**Information shown**
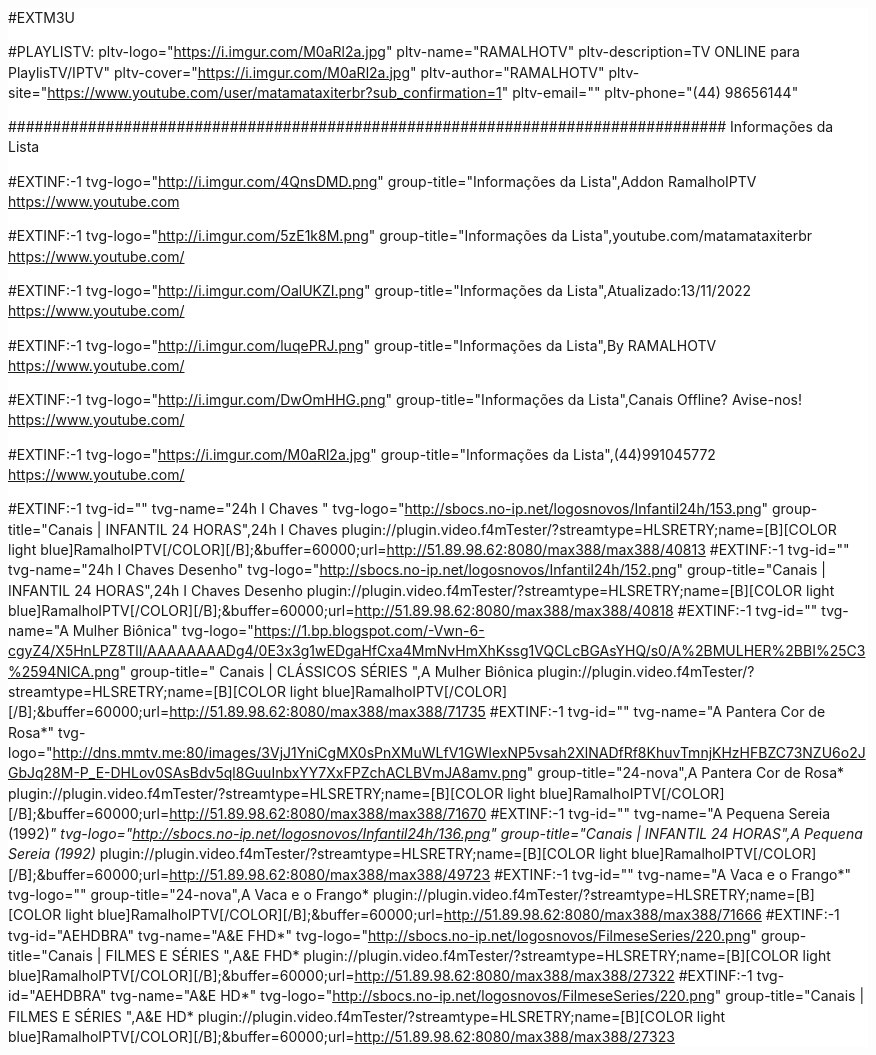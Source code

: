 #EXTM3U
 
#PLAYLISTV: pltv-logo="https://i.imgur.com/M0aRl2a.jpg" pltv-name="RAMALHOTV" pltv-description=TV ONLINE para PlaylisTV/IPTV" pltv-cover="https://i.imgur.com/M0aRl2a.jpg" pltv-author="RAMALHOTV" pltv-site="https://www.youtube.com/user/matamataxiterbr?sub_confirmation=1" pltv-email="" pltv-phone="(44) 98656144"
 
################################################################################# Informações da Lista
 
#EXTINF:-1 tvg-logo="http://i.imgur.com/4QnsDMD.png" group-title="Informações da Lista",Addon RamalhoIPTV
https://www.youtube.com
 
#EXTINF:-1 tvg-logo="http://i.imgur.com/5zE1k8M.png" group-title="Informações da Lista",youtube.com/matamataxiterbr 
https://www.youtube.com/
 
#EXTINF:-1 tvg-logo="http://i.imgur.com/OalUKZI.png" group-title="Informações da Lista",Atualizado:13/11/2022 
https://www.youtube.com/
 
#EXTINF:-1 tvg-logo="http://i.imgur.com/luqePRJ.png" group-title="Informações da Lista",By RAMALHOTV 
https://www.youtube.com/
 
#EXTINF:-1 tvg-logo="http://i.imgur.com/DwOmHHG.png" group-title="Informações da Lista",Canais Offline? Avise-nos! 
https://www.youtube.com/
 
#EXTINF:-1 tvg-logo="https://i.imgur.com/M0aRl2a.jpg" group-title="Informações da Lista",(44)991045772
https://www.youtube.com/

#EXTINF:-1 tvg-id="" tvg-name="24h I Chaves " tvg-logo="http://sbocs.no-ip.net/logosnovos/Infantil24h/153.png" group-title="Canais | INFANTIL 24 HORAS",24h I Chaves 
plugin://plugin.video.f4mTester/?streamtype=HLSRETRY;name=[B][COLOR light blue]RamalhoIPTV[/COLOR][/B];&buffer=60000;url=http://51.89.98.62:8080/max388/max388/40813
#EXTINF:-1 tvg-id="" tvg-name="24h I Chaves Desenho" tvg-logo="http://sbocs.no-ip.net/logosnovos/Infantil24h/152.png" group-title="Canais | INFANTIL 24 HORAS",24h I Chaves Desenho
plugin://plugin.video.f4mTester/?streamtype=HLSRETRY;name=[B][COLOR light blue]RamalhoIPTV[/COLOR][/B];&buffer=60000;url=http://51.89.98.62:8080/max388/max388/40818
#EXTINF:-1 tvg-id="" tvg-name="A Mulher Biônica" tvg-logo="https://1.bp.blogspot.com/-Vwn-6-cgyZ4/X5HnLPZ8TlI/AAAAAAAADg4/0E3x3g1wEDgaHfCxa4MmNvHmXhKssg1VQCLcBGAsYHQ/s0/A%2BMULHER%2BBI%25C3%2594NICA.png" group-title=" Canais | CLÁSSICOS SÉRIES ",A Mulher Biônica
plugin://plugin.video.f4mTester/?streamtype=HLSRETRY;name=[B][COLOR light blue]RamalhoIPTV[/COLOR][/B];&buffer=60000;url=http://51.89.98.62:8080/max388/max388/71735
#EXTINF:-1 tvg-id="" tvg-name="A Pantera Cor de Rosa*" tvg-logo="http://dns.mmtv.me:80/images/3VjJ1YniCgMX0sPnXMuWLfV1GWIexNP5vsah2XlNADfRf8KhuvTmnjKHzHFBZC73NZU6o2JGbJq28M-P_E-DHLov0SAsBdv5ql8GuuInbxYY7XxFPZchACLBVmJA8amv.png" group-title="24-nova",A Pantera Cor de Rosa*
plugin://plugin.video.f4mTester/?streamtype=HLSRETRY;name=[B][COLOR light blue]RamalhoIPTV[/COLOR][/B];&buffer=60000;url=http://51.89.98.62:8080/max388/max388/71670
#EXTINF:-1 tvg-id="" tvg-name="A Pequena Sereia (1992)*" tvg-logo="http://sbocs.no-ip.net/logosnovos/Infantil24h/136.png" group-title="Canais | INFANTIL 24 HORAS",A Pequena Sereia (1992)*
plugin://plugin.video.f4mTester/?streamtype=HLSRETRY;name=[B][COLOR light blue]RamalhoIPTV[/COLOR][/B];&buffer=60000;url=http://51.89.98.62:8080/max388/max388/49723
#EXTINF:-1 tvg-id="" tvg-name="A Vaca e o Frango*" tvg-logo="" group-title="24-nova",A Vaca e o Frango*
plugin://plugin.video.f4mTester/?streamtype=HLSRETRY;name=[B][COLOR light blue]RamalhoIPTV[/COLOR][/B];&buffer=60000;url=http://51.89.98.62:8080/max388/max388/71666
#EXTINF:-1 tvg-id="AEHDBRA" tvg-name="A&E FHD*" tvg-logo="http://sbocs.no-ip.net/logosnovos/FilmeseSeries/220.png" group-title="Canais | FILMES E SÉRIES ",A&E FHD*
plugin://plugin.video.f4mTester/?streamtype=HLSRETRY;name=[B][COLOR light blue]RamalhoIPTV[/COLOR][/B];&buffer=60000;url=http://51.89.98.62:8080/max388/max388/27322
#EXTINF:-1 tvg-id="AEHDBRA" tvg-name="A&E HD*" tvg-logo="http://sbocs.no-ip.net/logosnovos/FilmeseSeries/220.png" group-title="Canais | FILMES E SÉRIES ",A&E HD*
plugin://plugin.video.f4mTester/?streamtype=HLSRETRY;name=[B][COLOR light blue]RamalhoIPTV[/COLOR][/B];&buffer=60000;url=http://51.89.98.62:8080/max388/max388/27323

**What is expected**
Each line above that has the word "Lista" should be copied.

**Solution for this task**
################################################################################# Informações da Lista
#EXTINF:-1 tvg-logo="http://i.imgur.com/4QnsDMD.png" group-title="Informações da Lista",Addon RamalhoIPTV
#EXTINF:-1 tvg-logo="http://i.imgur.com/5zE1k8M.png" group-title="Informações da Lista",youtube.com/matamataxiterbr 
#EXTINF:-1 tvg-logo="http://i.imgur.com/OalUKZI.png" group-title="Informações da Lista",Atualizado:13/11/2022 
#EXTINF:-1 tvg-logo="http://i.imgur.com/luqePRJ.png" group-title="Informações da Lista",By RAMALHOTV 
#EXTINF:-1 tvg-logo="http://i.imgur.com/DwOmHHG.png" group-title="Informações da Lista",Canais Offline? Avise-nos! 
#EXTINF:-1 tvg-logo="https://i.imgur.com/M0aRl2a.jpg" group-title="Informações da Lista",(44)991045772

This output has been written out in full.